6a: light-emitting element, 6b: light-receiving element, 22: microcomputer as control determination device

──────────────────────────────────────────────────続 き Continuation of the front page (56) References JP-A-3-296680 (JP, A) JP-A-2-300687 (JP, A) JP-A-2-7592 (JP, U) 77896 (JP, B2) JP 3-32030 (JP, B2) (58) Fields investigated (Int. Cl. ⁶ , DB name) G01V 9/04 E03D 5/10 G01J 1/02 G01J 1/42- 1/44

Claims (1)

(57) [Claims] A light is projected from a light emitting element (6a), and reflected light reflected by the projected light hitting an object is received by a light receiving element (6a).
In the object detection apparatus detect an object by detecting by b), a plurality of times to emit light emitting element (6a) at irregular time intervals
Repeat the object detection operation to determine the presence of the object
If it is determined in the previous object detection operation that an object is present, in the current object detection operation, the light-receiving element (6b) receives the reflected light from the light-emitting element (6a) for a plurality of light-emissions.

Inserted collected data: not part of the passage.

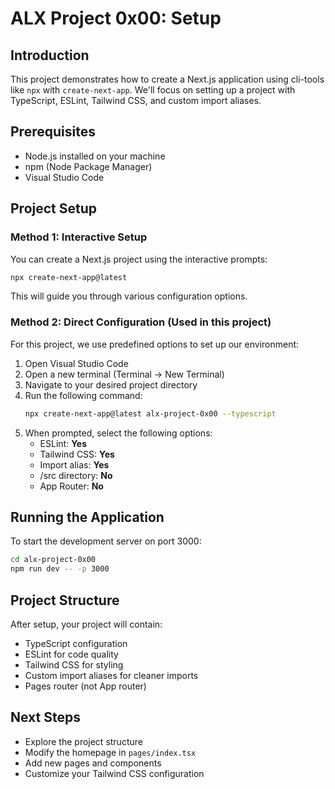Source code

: # ALX Project 0x00: Setup

## Introduction
This project demonstrates how to create a Next.js application using cli-tools like `npx` with `create-next-app`. We'll focus on setting up a project with TypeScript, ESLint, Tailwind CSS, and custom import aliases.

## Prerequisites
- Node.js installed on your machine
- npm (Node Package Manager)
- Visual Studio Code

## Project Setup

### Method 1: Interactive Setup
You can create a Next.js project using the interactive prompts:
```bash
npx create-next-app@latest
```
This will guide you through various configuration options.

### Method 2: Direct Configuration (Used in this project)
For this project, we use predefined options to set up our environment:

1. Open Visual Studio Code
2. Open a new terminal (Terminal -> New Terminal)
3. Navigate to your desired project directory
4. Run the following command:
    ```bash
    npx create-next-app@latest alx-project-0x00 --typescript
    ```
5. When prompted, select the following options:
    - ESLint: **Yes**
    - Tailwind CSS: **Yes**
    - Import alias: **Yes**
    - /src directory: **No**
    - App Router: **No**

## Running the Application
To start the development server on port 3000:
```bash
cd alx-project-0x00
npm run dev -- -p 3000
```

## Project Structure
After setup, your project will contain:
- TypeScript configuration
- ESLint for code quality
- Tailwind CSS for styling
- Custom import aliases for cleaner imports
- Pages router (not App router)

## Next Steps
- Explore the project structure
- Modify the homepage in `pages/index.tsx`
- Add new pages and components
- Customize your Tailwind CSS configuration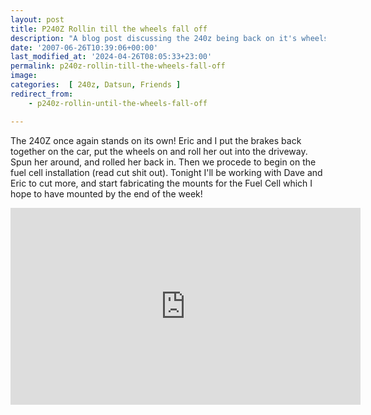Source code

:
 ```yaml
---
layout: post
title: P240Z Rollin till the wheels fall off
description: "A blog post discussing the 240z being back on it's wheels and rolling again"
date: '2007-06-26T10:39:06+00:00'
last_modified_at: '2024-04-26T08:05:33+23:00'
permalink: p240z-rollin-till-the-wheels-fall-off
image: 
categories:  [ 240z, Datsun, Friends ]
redirect_from:
    - p240z-rollin-until-the-wheels-fall-off

---
```

The 240Z once again stands on its own! Eric and I put the brakes back together on the car, put the wheels on and roll her out into the driveway. Spun her around, and rolled her back in. Then we procede to begin on the fuel cell installation (read cut shit out). Tonight I'll be working with Dave and Eric to cut more, and start fabricating the mounts for the Fuel Cell which I hope to have mounted by the end of the week!

<iframe width="560" height="315" src="https://www.youtube.com/embed/4_NQWyOS07E?si=8a-XHomqs8HmFaew" title="YouTube video player" frameborder="0" allow="accelerometer; autoplay; clipboard-write; encrypted-media; gyroscope; picture-in-picture; web-share" referrerpolicy="strict-origin-when-cross-origin" allowfullscreen></iframe>
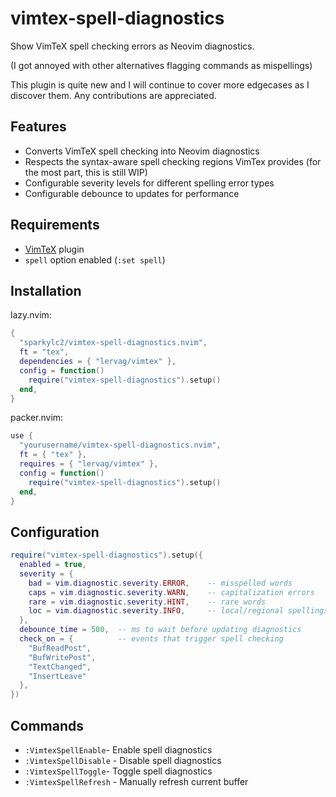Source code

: # vimtex-spell-diagnostics
Show VimTeX spell checking errors as Neovim diagnostics.

(I got annoyed with other alternatives flagging commands as mispellings)

This plugin is quite new and I will continue to cover more edgecases as I discover them.
Any contributions are appreciated.



## Features

- Converts VimTeX spell checking into Neovim diagnostics 
- Respects the syntax-aware spell checking regions VimTex provides (for the most part, this is still WIP)
- Configurable severity levels for different spelling error types
- Configurable debounce to updates for performance


## Requirements
- [VimTeX](https://github.com/lervag/vimtex) plugin
- `spell` option enabled (`:set spell`)


## Installation

lazy.nvim:
```lua
{
  "sparkylc2/vimtex-spell-diagnostics.nvim",
  ft = "tex",
  dependencies = { "lervag/vimtex" },
  config = function()
    require("vimtex-spell-diagnostics").setup()
  end,
}
```

packer.nvim:
```lua
use {
  "yourusername/vimtex-spell-diagnostics.nvim",
  ft = { "tex" },
  requires = { "lervag/vimtex" },
  config = function()
    require("vimtex-spell-diagnostics").setup()
  end,
}
```

## Configuration
```lua
require("vimtex-spell-diagnostics").setup({
  enabled = true,
  severity = {
    bad = vim.diagnostic.severity.ERROR,    -- misspelled words
    caps = vim.diagnostic.severity.WARN,    -- capitalization errors
    rare = vim.diagnostic.severity.HINT,    -- rare words
    loc = vim.diagnostic.severity.INFO,     -- local/regional spellings
  },
  debounce_time = 500,  -- ms to wait before updating diagnostics
  check_on = {          -- events that trigger spell checking
    "BufReadPost",
    "BufWritePost", 
    "TextChanged",
    "InsertLeave"
  },
})
```

## Commands
- `:VimtexSpellEnable`- Enable spell diagnostics
- `:VimtexSpellDisable` - Disable spell diagnostics
- `:VimtexSpellToggle`- Toggle spell diagnostics
- `:VimtexSpellRefresh` - Manually refresh current buffer
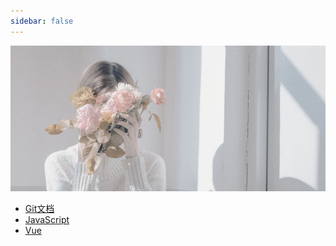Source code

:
 ```yaml
---
sidebar: false
---
```


![dev](../.vuepress/public/dev.png)

- [Git文档](git/README.md)  
- [JavaScript](JS/README.md)
- [Vue](VUE/README.md)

It is determined that an object is present when light is received more than the set number of times, and it is determined that an object is not present when light is received less than the first set number of times, and no object is present in the previous object detection operation. In the object detection operation of this time, the object is present when the light receiving element (6b) receives the reflected light more than the second set number of times for the light emission of the light emitting element (6a) a plurality of times. And the second
An object characterized by comprising a control determining device (22) for determining that an object does not exist when light is received no more than the set number of times, and wherein the second set number is set to a value larger than the first set number. Detection device.